By Ken Camp
As ministry leaders at First Baptist Church in Killeen, Texas, prepared for Wednesday evening activities earlier this month, they heard an all-too-familiar report: a shooter had opened fire on soldiers at nearby Fort Hood.
“The really sad thing is the sense that it didn’t come as a complete surprise,” Pastor Randy Wallace said. “‘We’ve done this before — here we go again.’”
Five years ago, a shooter killed 13 people and injured more than 30 others at Fort Hood. In 1991, a killer drove his pickup truck through the plate glass window of a Killeen cafeteria and shot 50 people, killing 23, before turning the gun on himself.
“It’s appropriate we were gathering for prayer meeting,” Wallace added. “The focus of our prayers became the developing tragedy that was still unfolding.”
The church had to find substitutes on short notice to cover the Royal Ambassadors and Girls in Action missions education programs when they learned leaders could not leave their posts at Fort Hood due to the lockdown.
Although the church facility is located just about three miles from the sprawling U.S. Army post, worshippers knew only bits and pieces about what was occurring on the base.
“The Army keeps a tight rein on what is released in those kinds of situations. There was no real-time information available,” he said.
Gradually, they learned a shooter had killed three soldiers and injured 16 before fatally shooting himself.
As news spread, some people in the community who do not regularly attend Wednesday evening worship at First Baptist stopped by to pray that evening, Wallace noted.
The next morning, he put aside the sermon he had planned for Sunday — a stewardship message encouraging participation in a debt-retirement campaign — and started work on a new sermon.
Hardship and danger
He selected as his text Romans 8:31-39, a New Testament passage in which the Apostle Paul described hardship and danger but assured his readers nothing could separate God’s people from God’s love.
The opening slide of the visual presentation that accompanied the sermon pictured an ambulance and the title, “No Escape.” In his sermon, Wallace acknowledged the reality of corruption in the world and told his congregation nobody is immune.
But he reminded them corruption does not limit God, it is not from God and it is temporary.
“It was a very raw service. People were emotionally exposed,” Wallace said.
“For some, it was peeling back wounds from five years ago. For others, it was peeling back wounds from the Luby’s [cafeteria] killing.”
As he looked at the congregation, he saw military personnel who told him they had been at a site where the shooter opened fire just five minutes before the rampage began. He also saw both military and civilian families who had been through a variety of traumas in recent years.

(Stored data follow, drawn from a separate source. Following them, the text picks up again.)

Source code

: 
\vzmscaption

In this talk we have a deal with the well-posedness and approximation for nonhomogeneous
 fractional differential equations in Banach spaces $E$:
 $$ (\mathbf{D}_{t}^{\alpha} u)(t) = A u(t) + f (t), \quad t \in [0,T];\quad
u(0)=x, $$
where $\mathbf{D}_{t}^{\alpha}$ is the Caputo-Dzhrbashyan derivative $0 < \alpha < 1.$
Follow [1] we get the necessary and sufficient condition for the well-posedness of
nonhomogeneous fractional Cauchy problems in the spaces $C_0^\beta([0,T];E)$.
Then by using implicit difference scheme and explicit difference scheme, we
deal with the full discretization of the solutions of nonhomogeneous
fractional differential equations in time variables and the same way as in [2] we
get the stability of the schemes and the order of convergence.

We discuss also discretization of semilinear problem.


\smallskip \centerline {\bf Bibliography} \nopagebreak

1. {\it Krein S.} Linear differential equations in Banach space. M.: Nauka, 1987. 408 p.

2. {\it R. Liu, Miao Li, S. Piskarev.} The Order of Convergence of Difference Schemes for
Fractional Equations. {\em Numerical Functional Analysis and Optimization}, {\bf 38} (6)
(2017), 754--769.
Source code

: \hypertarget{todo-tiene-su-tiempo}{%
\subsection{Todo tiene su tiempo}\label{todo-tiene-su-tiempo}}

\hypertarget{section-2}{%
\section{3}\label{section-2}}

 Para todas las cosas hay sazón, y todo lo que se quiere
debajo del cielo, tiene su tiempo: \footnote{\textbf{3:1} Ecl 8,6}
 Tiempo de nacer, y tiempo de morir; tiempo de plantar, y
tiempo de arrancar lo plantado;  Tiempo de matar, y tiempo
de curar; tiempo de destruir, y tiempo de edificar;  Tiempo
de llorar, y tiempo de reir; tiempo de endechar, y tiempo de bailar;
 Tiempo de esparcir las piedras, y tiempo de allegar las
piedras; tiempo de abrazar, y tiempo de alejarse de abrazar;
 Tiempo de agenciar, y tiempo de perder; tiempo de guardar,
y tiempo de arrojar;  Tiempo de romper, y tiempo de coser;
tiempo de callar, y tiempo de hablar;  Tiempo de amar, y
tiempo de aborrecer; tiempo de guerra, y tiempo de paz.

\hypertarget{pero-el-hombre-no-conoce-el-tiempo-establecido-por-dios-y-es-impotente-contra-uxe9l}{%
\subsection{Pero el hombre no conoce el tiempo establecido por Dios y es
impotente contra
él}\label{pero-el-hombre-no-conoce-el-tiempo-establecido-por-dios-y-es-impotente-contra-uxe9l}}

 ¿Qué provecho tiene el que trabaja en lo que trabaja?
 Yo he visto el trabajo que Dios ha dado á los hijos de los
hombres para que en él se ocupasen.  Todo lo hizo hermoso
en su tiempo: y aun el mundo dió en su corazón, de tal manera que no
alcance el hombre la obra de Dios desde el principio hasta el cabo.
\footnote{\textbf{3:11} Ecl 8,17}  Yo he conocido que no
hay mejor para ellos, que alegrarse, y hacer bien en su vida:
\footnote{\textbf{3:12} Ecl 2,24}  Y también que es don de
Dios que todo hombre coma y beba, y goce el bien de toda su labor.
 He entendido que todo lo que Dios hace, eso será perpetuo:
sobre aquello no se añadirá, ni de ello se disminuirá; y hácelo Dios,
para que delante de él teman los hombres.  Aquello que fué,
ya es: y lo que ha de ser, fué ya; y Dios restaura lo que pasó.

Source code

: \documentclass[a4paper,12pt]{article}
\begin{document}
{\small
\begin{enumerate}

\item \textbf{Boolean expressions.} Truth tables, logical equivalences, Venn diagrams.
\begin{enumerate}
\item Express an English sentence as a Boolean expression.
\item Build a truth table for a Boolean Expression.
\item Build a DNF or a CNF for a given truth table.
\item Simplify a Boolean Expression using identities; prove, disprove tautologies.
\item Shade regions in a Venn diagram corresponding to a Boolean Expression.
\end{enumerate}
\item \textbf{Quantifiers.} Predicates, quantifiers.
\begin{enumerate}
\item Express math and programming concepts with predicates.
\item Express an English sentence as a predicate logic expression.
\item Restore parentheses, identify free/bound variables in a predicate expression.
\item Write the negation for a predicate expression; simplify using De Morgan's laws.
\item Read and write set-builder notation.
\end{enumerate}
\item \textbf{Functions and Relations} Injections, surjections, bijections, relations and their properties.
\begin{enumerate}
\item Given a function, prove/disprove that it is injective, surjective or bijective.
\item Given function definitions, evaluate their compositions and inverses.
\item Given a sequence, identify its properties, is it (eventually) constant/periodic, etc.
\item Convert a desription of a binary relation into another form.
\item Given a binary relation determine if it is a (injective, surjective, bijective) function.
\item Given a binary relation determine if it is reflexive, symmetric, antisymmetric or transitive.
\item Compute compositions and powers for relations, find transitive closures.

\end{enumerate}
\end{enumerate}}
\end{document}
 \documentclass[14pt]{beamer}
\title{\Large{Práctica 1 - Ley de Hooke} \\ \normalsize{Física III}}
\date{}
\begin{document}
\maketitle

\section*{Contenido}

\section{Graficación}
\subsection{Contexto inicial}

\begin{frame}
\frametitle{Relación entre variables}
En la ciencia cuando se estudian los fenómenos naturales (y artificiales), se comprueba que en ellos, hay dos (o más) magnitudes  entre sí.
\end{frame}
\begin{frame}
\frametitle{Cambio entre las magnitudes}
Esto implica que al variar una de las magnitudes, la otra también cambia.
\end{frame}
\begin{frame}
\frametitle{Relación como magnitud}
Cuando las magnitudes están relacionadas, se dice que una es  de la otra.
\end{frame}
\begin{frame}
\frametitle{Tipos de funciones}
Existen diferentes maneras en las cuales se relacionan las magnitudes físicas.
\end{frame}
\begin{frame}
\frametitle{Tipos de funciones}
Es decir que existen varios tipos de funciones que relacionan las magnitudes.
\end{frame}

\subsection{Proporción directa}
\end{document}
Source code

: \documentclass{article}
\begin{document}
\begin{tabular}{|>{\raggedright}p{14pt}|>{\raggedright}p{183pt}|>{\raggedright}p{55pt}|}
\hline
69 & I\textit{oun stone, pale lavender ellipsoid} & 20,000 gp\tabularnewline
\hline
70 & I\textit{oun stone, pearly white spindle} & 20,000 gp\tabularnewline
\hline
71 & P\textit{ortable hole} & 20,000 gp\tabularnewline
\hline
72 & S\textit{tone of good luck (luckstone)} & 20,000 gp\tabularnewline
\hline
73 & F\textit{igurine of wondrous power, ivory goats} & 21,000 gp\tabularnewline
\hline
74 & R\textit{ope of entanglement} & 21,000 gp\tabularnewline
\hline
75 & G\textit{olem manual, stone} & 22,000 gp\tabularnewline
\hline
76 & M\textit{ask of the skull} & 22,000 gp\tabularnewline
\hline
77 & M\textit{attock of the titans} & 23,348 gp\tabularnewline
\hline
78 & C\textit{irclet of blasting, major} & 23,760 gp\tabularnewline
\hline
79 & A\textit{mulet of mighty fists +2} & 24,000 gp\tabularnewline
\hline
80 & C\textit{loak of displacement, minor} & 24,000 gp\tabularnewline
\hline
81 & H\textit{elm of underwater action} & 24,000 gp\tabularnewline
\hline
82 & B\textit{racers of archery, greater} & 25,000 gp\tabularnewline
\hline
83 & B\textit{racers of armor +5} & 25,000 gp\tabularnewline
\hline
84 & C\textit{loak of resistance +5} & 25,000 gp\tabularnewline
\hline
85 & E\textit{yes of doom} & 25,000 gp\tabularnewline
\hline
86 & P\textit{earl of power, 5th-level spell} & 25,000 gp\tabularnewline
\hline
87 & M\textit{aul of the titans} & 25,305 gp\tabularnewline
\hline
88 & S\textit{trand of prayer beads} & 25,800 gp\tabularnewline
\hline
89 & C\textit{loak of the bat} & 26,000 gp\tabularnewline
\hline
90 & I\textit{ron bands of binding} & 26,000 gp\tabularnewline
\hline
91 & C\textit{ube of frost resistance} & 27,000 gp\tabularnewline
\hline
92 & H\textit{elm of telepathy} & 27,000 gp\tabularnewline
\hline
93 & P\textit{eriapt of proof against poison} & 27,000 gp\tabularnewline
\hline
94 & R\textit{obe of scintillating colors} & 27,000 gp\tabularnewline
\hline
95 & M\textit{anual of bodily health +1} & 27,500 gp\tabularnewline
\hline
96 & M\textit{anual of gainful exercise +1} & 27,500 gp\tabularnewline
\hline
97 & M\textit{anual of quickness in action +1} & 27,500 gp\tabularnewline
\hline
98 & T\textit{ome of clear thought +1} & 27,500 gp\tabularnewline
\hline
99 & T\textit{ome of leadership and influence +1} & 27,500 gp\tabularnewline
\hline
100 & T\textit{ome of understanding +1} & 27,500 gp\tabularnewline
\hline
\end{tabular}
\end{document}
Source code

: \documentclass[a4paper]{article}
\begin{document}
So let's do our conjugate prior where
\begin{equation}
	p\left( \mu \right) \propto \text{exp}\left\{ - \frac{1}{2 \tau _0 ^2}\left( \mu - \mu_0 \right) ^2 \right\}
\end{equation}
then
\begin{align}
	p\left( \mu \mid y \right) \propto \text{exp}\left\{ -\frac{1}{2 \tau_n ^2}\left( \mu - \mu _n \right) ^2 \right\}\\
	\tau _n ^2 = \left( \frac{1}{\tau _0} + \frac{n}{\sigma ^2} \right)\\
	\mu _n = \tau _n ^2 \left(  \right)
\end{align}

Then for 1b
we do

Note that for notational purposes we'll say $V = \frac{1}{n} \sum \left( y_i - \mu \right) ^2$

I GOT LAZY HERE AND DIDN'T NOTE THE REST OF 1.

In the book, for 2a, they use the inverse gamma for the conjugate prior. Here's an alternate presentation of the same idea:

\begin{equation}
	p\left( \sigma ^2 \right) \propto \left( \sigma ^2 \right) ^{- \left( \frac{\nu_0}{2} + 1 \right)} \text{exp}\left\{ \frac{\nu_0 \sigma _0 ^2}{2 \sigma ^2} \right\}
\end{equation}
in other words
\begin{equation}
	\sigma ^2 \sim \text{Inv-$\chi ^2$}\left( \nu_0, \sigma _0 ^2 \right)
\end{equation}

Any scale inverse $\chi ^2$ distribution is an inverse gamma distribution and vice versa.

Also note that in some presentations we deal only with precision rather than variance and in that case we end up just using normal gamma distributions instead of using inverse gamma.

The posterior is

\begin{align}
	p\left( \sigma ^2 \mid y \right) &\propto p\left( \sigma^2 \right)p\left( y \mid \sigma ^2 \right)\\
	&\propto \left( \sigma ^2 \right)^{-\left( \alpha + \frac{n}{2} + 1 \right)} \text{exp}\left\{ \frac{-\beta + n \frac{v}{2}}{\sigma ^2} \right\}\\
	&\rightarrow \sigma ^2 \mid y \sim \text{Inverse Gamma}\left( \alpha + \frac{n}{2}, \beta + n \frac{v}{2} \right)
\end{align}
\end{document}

“For anybody who had experienced tragedy, this reopened the wounds,” he said.
Lifeway Fellowship
A few miles away at Lifeway Fellowship, Pastor Jimmy Towers led in a prayer time for military personnel.
“That’s nothing unusual here,” he said. “We have a large contingency of soldiers in our church, and we’re constantly aware of their needs and are praying for them.”
Towers chose to minister “one-on-one” with military personnel and their families rather than deal with the issue directly in his sermon. It focused on preparation for Easter.
At First Baptist, Wallace confessed he did not know fully what impact the continuing trauma of the most recent shooting would have on the congregation, but he also was looking ahead to Resurrection Sunday.
“We’re going to do Easter,” he said, noting a desire not to allow a killer to rob the Risen Christ of the attention and glory he deserves. “We’ve got to do Easter.”